Intervention de Jean-Michel Clément

Réunion du 18 octobre 2012 à 9h30
Commission des lois constitutionnelles, de la législation et de l'administration générale de la république

Photo issue du site de l'Assemblée nationale ou de WikipediaJean-Michel Clément, rapporteur pour avis pour les crédits de la « Protection judiciaire de la jeunesse » :

Après plusieurs années pendant lesquelles la protection judiciaire de la jeunesse (PJJ) a payé un lourd tribut à la RGPP, le projet de loi de finances pour 2013 inverse la tendance et redonne espoir aux acteurs de la PJJ. C'est ce qui ressort des auditions et des visites de terrain que nous avons effectuées.

Entre 2008 et 2011, les crédits de la PJJ n'avaient cessé de diminuer. En 2012, ils avaient légèrement augmenté, mais seulement pour permettre la transformation de vingt foyers traditionnels en centres éducatifs fermés (CEF), l'ensemble des autres services – en particulier ceux qui sont responsables de la prise en charge en milieu ouvert – étant à nouveau sommés par l'ancienne majorité de faire toujours plus avec toujours moins de moyens.

Sur cette même période, la PJJ a perdu 600 emplois. Une partie des suppressions a pu être absorbée par la réorganisation administrative – les fonctions » supports » –, mais l'autre a affecté son coeur de métier : la prise en charge des mineurs délinquants.

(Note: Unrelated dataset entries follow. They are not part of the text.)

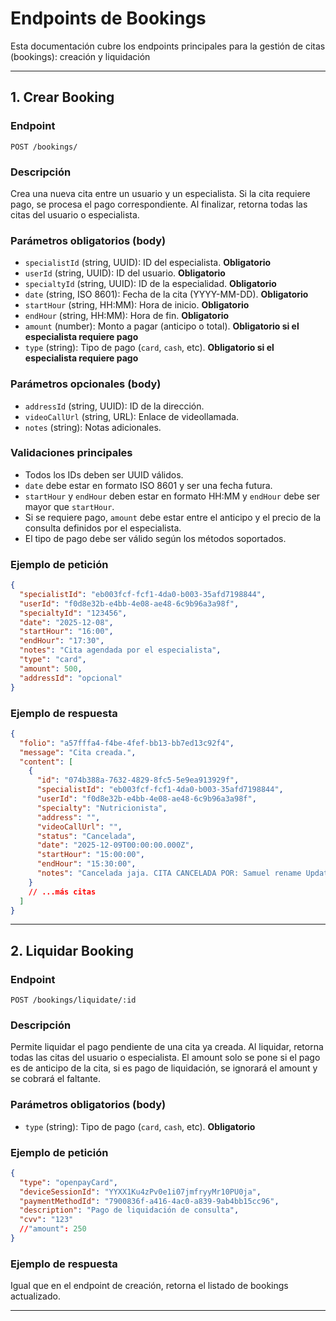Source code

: # Endpoints de Bookings

Esta documentación cubre los endpoints principales para la gestión de citas (bookings): creación y liquidación

---

## 1. Crear Booking

### Endpoint

```
POST /bookings/
```

### Descripción

Crea una nueva cita entre un usuario y un especialista. Si la cita requiere pago, se procesa el pago correspondiente. Al finalizar, retorna todas las citas del usuario o especialista.

### Parámetros obligatorios (body)

- `specialistId` (string, UUID): ID del especialista. **Obligatorio**
- `userId` (string, UUID): ID del usuario. **Obligatorio**
- `specialtyId` (string, UUID): ID de la especialidad. **Obligatorio**
- `date` (string, ISO 8601): Fecha de la cita (YYYY-MM-DD). **Obligatorio**
- `startHour` (string, HH:MM): Hora de inicio. **Obligatorio**
- `endHour` (string, HH:MM): Hora de fin. **Obligatorio**
- `amount` (number): Monto a pagar (anticipo o total). **Obligatorio si el especialista requiere pago**
- `type` (string): Tipo de pago (`card`, `cash`, etc). **Obligatorio si el especialista requiere pago**

### Parámetros opcionales (body)

- `addressId` (string, UUID): ID de la dirección.
- `videoCallUrl` (string, URL): Enlace de videollamada.
- `notes` (string): Notas adicionales.

### Validaciones principales

- Todos los IDs deben ser UUID válidos.
- `date` debe estar en formato ISO 8601 y ser una fecha futura.
- `startHour` y `endHour` deben estar en formato HH:MM y `endHour` debe ser mayor que `startHour`.
- Si se requiere pago, `amount` debe estar entre el anticipo y el precio de la consulta definidos por el especialista.
- El tipo de pago debe ser válido según los métodos soportados.

### Ejemplo de petición

```json
{
  "specialistId": "eb003fcf-fcf1-4da0-b003-35afd7198844",
  "userId": "f0d8e32b-e4bb-4e08-ae48-6c9b96a3a98f",
  "specialtyId": "123456",
  "date": "2025-12-08",
  "startHour": "16:00",
  "endHour": "17:30",
  "notes": "Cita agendada por el especialista",
  "type": "card",
  "amount": 500,
  "addressId": "opcional"
}
```

### Ejemplo de respuesta

```json
{
  "folio": "a57fffa4-f4be-4fef-bb13-bb7ed13c92f4",
  "message": "Cita creada.",
  "content": [
    {
      "id": "074b388a-7632-4829-8fc5-5e9ea913929f",
      "specialistId": "eb003fcf-fcf1-4da0-b003-35afd7198844",
      "userId": "f0d8e32b-e4bb-4e08-ae48-6c9b96a3a98f",
      "specialty": "Nutricionista",
      "address": "",
      "videoCallUrl": "",
      "status": "Cancelada",
      "date": "2025-12-09T00:00:00.000Z",
      "startHour": "15:00:00",
      "endHour": "15:30:00",
      "notes": "Cancelada jaja. CITA CANCELADA POR: Samuel rename Update. DEBIDO A: No voy a poder asistir"
    }
    // ...más citas
  ]
}
```

---

## 2. Liquidar Booking

### Endpoint

```
POST /bookings/liquidate/:id
```

### Descripción

Permite liquidar el pago pendiente de una cita ya creada. Al liquidar, retorna todas las citas del usuario o especialista.
El amount solo se pone si el pago es de anticipo de la cita, si es pago de liquidación, se ignorará el amount y se cobrará el faltante.

### Parámetros obligatorios (body)

- `type` (string): Tipo de pago (`card`, `cash`, etc). **Obligatorio**

### Ejemplo de petición

```json
{
  "type": "openpayCard",
  "deviceSessionId": "YYXX1Ku4zPv0e1i07jmfryyMr10PU0ja",
  "paymentMethodId": "7900836f-a416-4ac0-a839-9ab4bb15cc96",
  "description": "Pago de liquidación de consulta",
  "cvv": "123"
  //"amount": 250
}
```

### Ejemplo de respuesta

Igual que en el endpoint de creación, retorna el listado de bookings actualizado.

---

Le président de la République et le Gouvernement ont décidé de faire de la jeunesse et de la justice deux axes prioritaires de leur action, conformément aux engagements pris par M. François Hollande pendant la campagne présidentielle. La PJJ se trouvant à l'intersection de ces deux priorités, ses crédits augmenteront très logiquement en 2013 de 1 % en autorisations d'engagement et de 2,4 % en crédits de paiement. Le plafond d'autorisations d'emplois augmentera de 75 ETPT, soit 205 emplois en année pleine, ce qui représente un effort important pour une administration de taille relativement modeste, dont le budget s'établit à 800 millions d'euros.

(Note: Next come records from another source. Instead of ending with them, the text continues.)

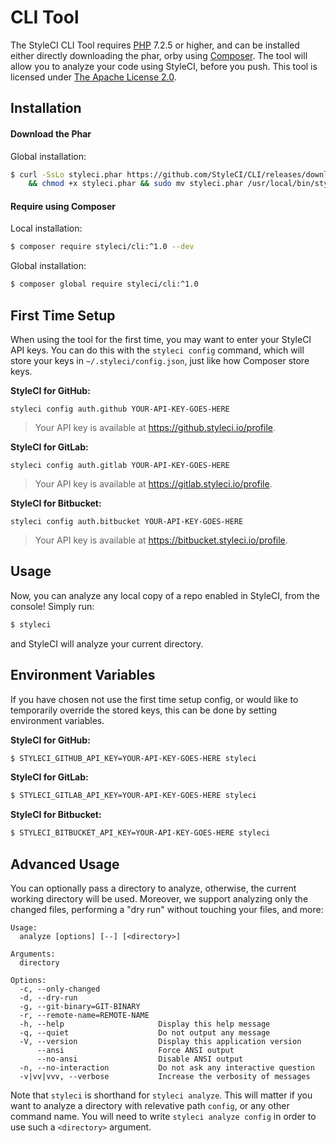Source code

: # CLI Tool

The StyleCI CLI Tool requires [PHP](https://php.net) 7.2.5 or higher, and can be installed either directly downloading the phar, orby using [Composer](https://getcomposer.org/). The tool will allow you to analyze your code using StyleCI, before you push. This tool is licensed under [The Apache License 2.0](https://github.com/StyleCI/CLI/blob/1.0/LICENSE).

<a name="installation"></a>
## Installation

#### Download the Phar

Global installation:

```bash
$ curl -SsLo styleci.phar https://github.com/StyleCI/CLI/releases/download/v1.0.0/styleci.phar \
    && chmod +x styleci.phar && sudo mv styleci.phar /usr/local/bin/styleci
```

#### Require using Composer

Local installation:

```bash
$ composer require styleci/cli:^1.0 --dev
```

Global installation:

```bash
$ composer global require styleci/cli:^1.0
```

## First Time Setup

When using the tool for the first time, you may want to enter your StyleCI API keys. You can do this with the `styleci config` command, which will store your keys in `~/.styleci/config.json`, just like how Composer store keys.

**StyleCI for GitHub:**

```
styleci config auth.github YOUR-API-KEY-GOES-HERE
```

> Your API key is available at https://github.styleci.io/profile.

**StyleCI for GitLab:**

```
styleci config auth.gitlab YOUR-API-KEY-GOES-HERE
```

> Your API key is available at https://gitlab.styleci.io/profile.

**StyleCI for Bitbucket:**

```
styleci config auth.bitbucket YOUR-API-KEY-GOES-HERE
```

> Your API key is available at https://bitbucket.styleci.io/profile.


## Usage

Now, you can analyze any local copy of a repo enabled in StyleCI, from the console! Simply run:

```bash
$ styleci
```

and StyleCI will analyze your current directory.

<a name="configuration"></a>
## Environment Variables

If you have chosen not use the first time setup config, or would like to temporarily override the stored keys, this can be done by setting environment variables.

**StyleCI for GitHub:**

```bash
$ STYLECI_GITHUB_API_KEY=YOUR-API-KEY-GOES-HERE styleci
```

**StyleCI for GitLab:**

```bash
$ STYLECI_GITLAB_API_KEY=YOUR-API-KEY-GOES-HERE styleci
```

**StyleCI for Bitbucket:**

```bash
$ STYLECI_BITBUCKET_API_KEY=YOUR-API-KEY-GOES-HERE styleci
```

<a name="usage"></a>
## Advanced Usage

You can optionally pass a directory to analyze, otherwise, the current working directory will be used. Moreover, we support analyzing only the changed files, performing a "dry run" without touching your files, and more:

```
Usage:
  analyze [options] [--] [<directory>]

Arguments:
  directory

Options:
  -c, --only-changed
  -d, --dry-run
  -g, --git-binary=GIT-BINARY
  -r, --remote-name=REMOTE-NAME
  -h, --help                     Display this help message
  -q, --quiet                    Do not output any message
  -V, --version                  Display this application version
      --ansi                     Force ANSI output
      --no-ansi                  Disable ANSI output
  -n, --no-interaction           Do not ask any interactive question
  -v|vv|vvv, --verbose           Increase the verbosity of messages
```

Note that `styleci` is shorthand for `styleci analyze`. This will matter if you want to analyze a directory with relevative path `config`, or any other command name. You will need to write `styleci analyze config` in order to use such a `<directory>` argument.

J'approuve donc pleinement les crédits de la PJJ pour 2013. Dans cette période budgétaire difficile où les moyens doivent nécessairement être concentrés sur un certain nombre de secteurs prioritaires, je salue l'effort consenti en sa faveur.

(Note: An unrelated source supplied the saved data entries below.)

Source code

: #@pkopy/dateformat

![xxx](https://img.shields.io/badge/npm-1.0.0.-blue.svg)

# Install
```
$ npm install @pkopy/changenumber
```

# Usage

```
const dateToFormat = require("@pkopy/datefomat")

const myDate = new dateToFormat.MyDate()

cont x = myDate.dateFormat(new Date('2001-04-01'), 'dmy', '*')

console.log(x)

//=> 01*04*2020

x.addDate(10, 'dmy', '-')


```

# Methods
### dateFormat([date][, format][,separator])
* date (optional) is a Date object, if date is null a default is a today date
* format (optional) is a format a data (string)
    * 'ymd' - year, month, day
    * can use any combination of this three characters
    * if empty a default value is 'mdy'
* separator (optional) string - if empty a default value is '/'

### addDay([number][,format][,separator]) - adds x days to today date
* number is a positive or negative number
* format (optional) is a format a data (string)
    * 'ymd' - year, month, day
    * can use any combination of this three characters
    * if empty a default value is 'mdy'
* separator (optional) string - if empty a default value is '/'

Mes questions concernent la diversité des modes de placement des mineurs délinquants, thème que j'ai choisi de traiter cette année dans le cadre de mon avis budgétaire.

Au cours des dernières années, l'ancienne majorité a focalisé l'attention sur les mineurs faisant l'objet d'un placement – qui ne représentent, rappelons-le, que 5 % des mineurs pris en charge par la PJJ – et tenté de faire croire à nos concitoyens qu'il existait une recette miracle pour traiter leur cas : les CEF.

Certes, le CEF est une solution désormais acceptée par la plus grande partie de la communauté éducative et judiciaire et par la majorité des élus de droite comme de gauche. Certaines conditions doivent néanmoins être remplies : chaque centre doit être doté d'un projet éducatif cohérent, être pourvu d'une direction et d'une équipe éducative soudées et expérimentées et faire l'objet – j'y insiste – d'un contrôle effectif.

Pour autant, le CEF ne sera jamais la solution miracle, qui pourrait être utilisée indistinctement pour tous les mineurs : il n'est que l'une des solutions possibles au sein de la palette des différents modes de placement dont doivent disposer magistrats et éducateurs pour répondre aux situations des mineurs.

La précédente majorité avait étendu la possibilité de placement en CEF aux mineurs de 13 à 16 ans non récidivistes. Pour permettre cette évolution, elle avait prévu de transformer vingt foyers d'hébergement traditionnel en CEF. Elle avait ainsi soulevé une question intéressante, celle du nombre de places nécessaires dans chaque type de structure et de l'équilibre entre elles, mais en lui apportant une mauvaise réponse, celle du « tout CEF » au détriment des autres modes de placement.

En effet, les professionnels de la justice des mineurs sont traditionnellement très attachés, avec raison, au fait de disposer d'une large palette de solutions éducatives, afin de pouvoir adapter au mieux la réponse pénale à la situation particulière de chaque mineur. L'éventail des différents modes de placement va en effet de la famille d'accueil au CEF, en passant par l'hébergement individualisé, l'hébergement collectif traditionnel, le centre éducatif renforcé ou le placement dans un centre de l'Établissement public d'insertion de la défense (EPIDE).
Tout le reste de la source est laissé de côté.